The Newsroom

BBC News (UK) presentation - Reith launch onwards

From Monday 15th July 2019 (July 2019)

This site closed in March 2021 and is now a read-only archive
IS
Inspector Sands

Up as far as the last decade, I know that some BBC LR sites were using CCTV grade PAL composite
circuits to the 'parent' regional TV centre. BT2000 rings a bell ? Brighton and Reading into So'ton, and Glos and Taunton into Bristol ?

JPEG2000?


There were a load of CCTV circuits in London that provided simple plugin points at places like Trafalgar Square, New Scotland Yard, Leicester Square. The latter was intended to be used for film premiere coverage but IIRC it was on the wrong side of the square for the cinema most commonly used for those
RD
RDJ
There’s a new overhead camera in the newsroom providing cross-directional images of the newsroom. Similar to sports stadium cameras for Rugby and Football matches.
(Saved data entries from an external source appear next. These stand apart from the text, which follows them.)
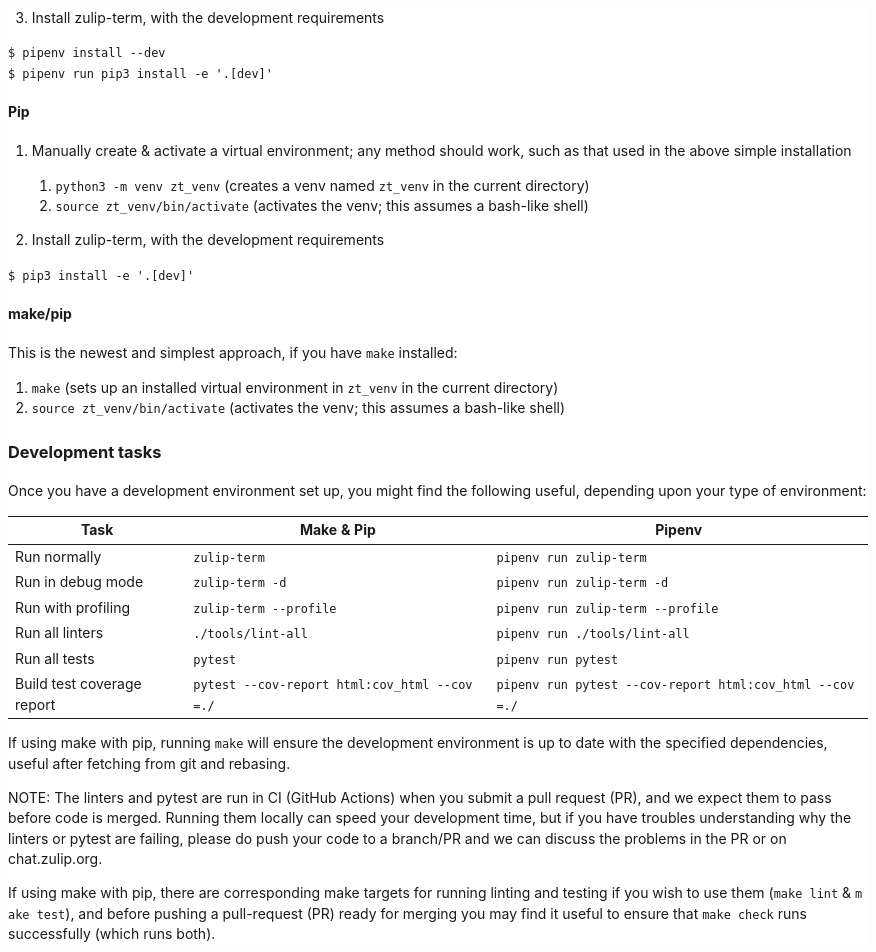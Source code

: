 3. Install zulip-term, with the development requirements

```
$ pipenv install --dev
$ pipenv run pip3 install -e '.[dev]'
```

#### Pip

1. Manually create & activate a virtual environment; any method should work, such as that used in the above simple installation

    1. `python3 -m venv zt_venv` (creates a venv named `zt_venv` in the current directory)
    2. `source zt_venv/bin/activate` (activates the venv; this assumes a bash-like shell)

2. Install zulip-term, with the development requirements
```
$ pip3 install -e '.[dev]'
```

#### make/pip

This is the newest and simplest approach, if you have `make` installed:

1. `make` (sets up an installed virtual environment in `zt_venv` in the current directory)
2. `source zt_venv/bin/activate` (activates the venv; this assumes a bash-like shell)

### Development tasks

Once you have a development environment set up, you might find the following useful, depending upon your type of environment:

| Task | Make & Pip | Pipenv |
|-|-|-|
| Run normally | `zulip-term` | `pipenv run zulip-term` |
| Run in debug mode | `zulip-term -d` | `pipenv run zulip-term -d` |
| Run with profiling | `zulip-term --profile` | `pipenv run zulip-term --profile` |
| Run all linters | `./tools/lint-all` | `pipenv run ./tools/lint-all` |
| Run all tests | `pytest` | `pipenv run pytest` |
| Build test coverage report | `pytest --cov-report html:cov_html --cov=./` | `pipenv run pytest --cov-report html:cov_html --cov=./` |

If using make with pip, running `make` will ensure the development environment is up to date with the specified dependencies, useful after fetching from git and rebasing.

NOTE: The linters and pytest are run in CI (GitHub Actions) when you submit a pull request (PR), and we expect them to pass before code is merged. Running them locally can speed your development time, but if you have troubles understanding why the linters or pytest are failing, please do push your code to a branch/PR and we can discuss the problems in the PR or on chat.zulip.org.

If using make with pip, there are corresponding make targets for running linting and testing if you wish to use them (`make lint` & `make test`), and before pushing a pull-request (PR) ready for merging you may find it useful to ensure that `make check` runs successfully (which runs both).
It’s unclear whether it’s temporary for the Election or permanent. But I imagine it could be used for new TOTH newsroom shots.

EDIT: It’s just for the GE.



MA
Meridian AM
I just happened to put BBC News on now (normally a CNN and Sky News viewer) and there is a bulletin called 'Afternoon Live', with this typed on the bottom of the screen.
Apart from calling it that, it just seems like how they normally present BBC News, like a normal bulletin, in the same studio, etc.
Can anyone explain if or how it is supposed to be different from what I might see at any other hour on the channel that it should need to be branded as this?
BA
Ballyboy
if news nationwide was scrapped for good would anyone really notice?
MA
Markymark

Up as far as the last decade, I know that some BBC LR sites were using CCTV grade PAL composite
circuits to the 'parent' regional TV centre. BT2000 rings a bell ? Brighton and Reading into So'ton, and Glos and Taunton into Bristol ?

JPEG2000?


There were a load of CCTV circuits in London that provided simple plugin points at places like Trafalgar Square, New Scotland Yard, Leicester Square. The latter was intended to be used for film premiere coverage but IIRC it was on the wrong side of the square for the cinema most commonly used for those


I don't think the regional circuits were J2K, in fact how old is J2K as a codec ? They were ropey pictures, alive with PAL artefacts!
NG
noggin Founding member

Up as far as the last decade, I know that some BBC LR sites were using CCTV grade PAL composite
circuits to the 'parent' regional TV centre. BT2000 rings a bell ? Brighton and Reading into So'ton, and Glos and Taunton into Bristol ?

JPEG2000?


There were a load of CCTV circuits in London that provided simple plugin points at places like Trafalgar Square, New Scotland Yard, Leicester Square. The latter was intended to be used for film premiere coverage but IIRC it was on the wrong side of the square for the cinema most commonly used for those


The Leicester Square (and Piccadilly Circus?) inject points were PAL analogue composite in input terms (often ENG camera operators would need talking in to switch their cameras out of SDI output - as it was switchable on some ISTR) I think they may have still been part of LoCo (London Coax) The camera ops would have to book out a large key and a rucksack of gubbins to plug in ISTR.
NG
noggin Founding member

Up as far as the last decade, I know that some BBC LR sites were using CCTV grade PAL composite
circuits to the 'parent' regional TV centre. BT2000 rings a bell ? Brighton and Reading into So'ton, and Glos and Taunton into Bristol ?

JPEG2000?


There were a load of CCTV circuits in London that provided simple plugin points at places like Trafalgar Square, New Scotland Yard, Leicester Square. The latter was intended to be used for film premiere coverage but IIRC it was on the wrong side of the square for the cinema most commonly used for those


I don't think the regional circuits were J2K, in fact how old is J2K as a codec ? They were ropey pictures, alive with PAL artefacts!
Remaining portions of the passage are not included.